(Beginning of SUPPLIED DATA)
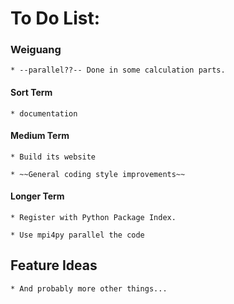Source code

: # To Do List:

### Weiguang

    * --parallel??-- Done in some calculation parts.

#### Sort Term

    * documentation

#### Medium Term

    * Build its website

    * ~~General coding style improvements~~

#### Longer Term

    * Register with Python Package Index.

    * Use mpi4py parallel the code

## Feature Ideas

    * And probably more other things...

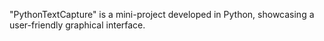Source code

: "PythonTextCapture" is a mini-project developed in Python, showcasing a user-friendly graphical interface.
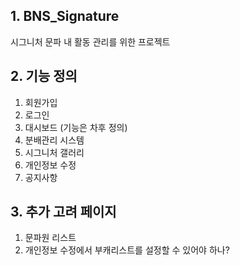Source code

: ## 1. BNS_Signature

시그니처 문파 내 활동 관리를 위한 프로젝트

## 2. 기능 정의

1. 회원가입
2. 로그인
3. 대시보드 (기능은 차후 정의)
4. 분배관리 시스템
5. 시그니처 갤러리
6. 개인정보 수정
7. 공지사항

## 3. 추가 고려 페이지

1. 문파원 리스트
2. 개인정보 수정에서 부캐리스트를 설정할 수 있어야 하나?
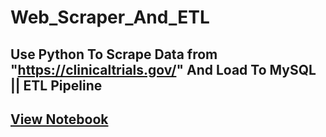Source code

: # Web_Scraper_And_ETL
## Use Python To Scrape Data from "https://clinicaltrials.gov/" And Load To MySQL || ETL Pipeline

## [View Notebook]()
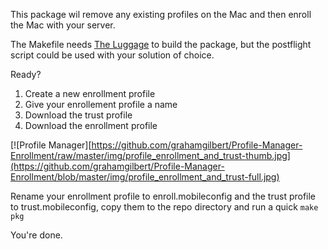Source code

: This package wil remove any existing profiles on the Mac and then enroll the Mac with your server.

The Makefile needs [The Luggage](https://github.com/unixorn/luggage) to build the package, but the postflight script could be used with your solution of choice.

Ready?

1.	Create a new enrollment profile
2. Give your enrollement profile a name
3. Download the trust profile
4. Download the enrollment profile

[![Profile Manager][https://github.com/grahamgilbert/Profile-Manager-Enrollment/raw/master/img/profile_enrollment_and_trust-thumb.jpg](https://github.com/grahamgilbert/Profile-Manager-Enrollment/blob/master/img/profile_enrollment_and_trust-full.jpg)

Rename your enrollment profile to enroll.mobileconfig and the trust profile to trust.mobileconfig, copy them to the repo directory and run a quick `make pkg`
	
You're done.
(End of SUPPLIED DATA)
- GOAL OF THE EXERCISE -
Leave out the pictures and return the listing exactly.

- REPLY -
Source code

: # To Do List:

### Weiguang

    * --parallel??-- Done in some calculation parts.

#### Sort Term

    * documentation

#### Medium Term

    * Build its website

    * ~~General coding style improvements~~

#### Longer Term

    * Register with Python Package Index.

    * Use mpi4py parallel the code

## Feature Ideas

    * And probably more other things...

Source code

: "PythonTextCapture" is a mini-project developed in Python, showcasing a user-friendly graphical interface.
Source code

: ## 1. BNS_Signature

시그니처 문파 내 활동 관리를 위한 프로젝트

## 2. 기능 정의

1. 회원가입
2. 로그인
3. 대시보드 (기능은 차후 정의)
4. 분배관리 시스템
5. 시그니처 갤러리
6. 개인정보 수정
7. 공지사항

## 3. 추가 고려 페이지

1. 문파원 리스트
2. 개인정보 수정에서 부캐리스트를 설정할 수 있어야 하나?
Source code

: # Web_Scraper_And_ETL
## Use Python To Scrape Data from "https://clinicaltrials.gov/" And Load To MySQL || ETL Pipeline

## [View Notebook]()
Source code

: This package wil remove any existing profiles on the Mac and then enroll the Mac with your server.

The Makefile needs [The Luggage](https://github.com/unixorn/luggage) to build the package, but the postflight script could be used with your solution of choice.

Ready?

1.	Create a new enrollment profile
2. Give your enrollement profile a name
3. Download the trust profile
4. Download the enrollment profile

[![Profile Manager][https://github.com/grahamgilbert/Profile-Manager-Enrollment/raw/master/img/profile_enrollment_and_trust-thumb.jpg](https://github.com/grahamgilbert/Profile-Manager-Enrollment/blob/master/img/profile_enrollment_and_trust-full.jpg)

Rename your enrollment profile to enroll.mobileconfig and the trust profile to trust.mobileconfig, copy them to the repo directory and run a quick `make pkg`
	
You're done.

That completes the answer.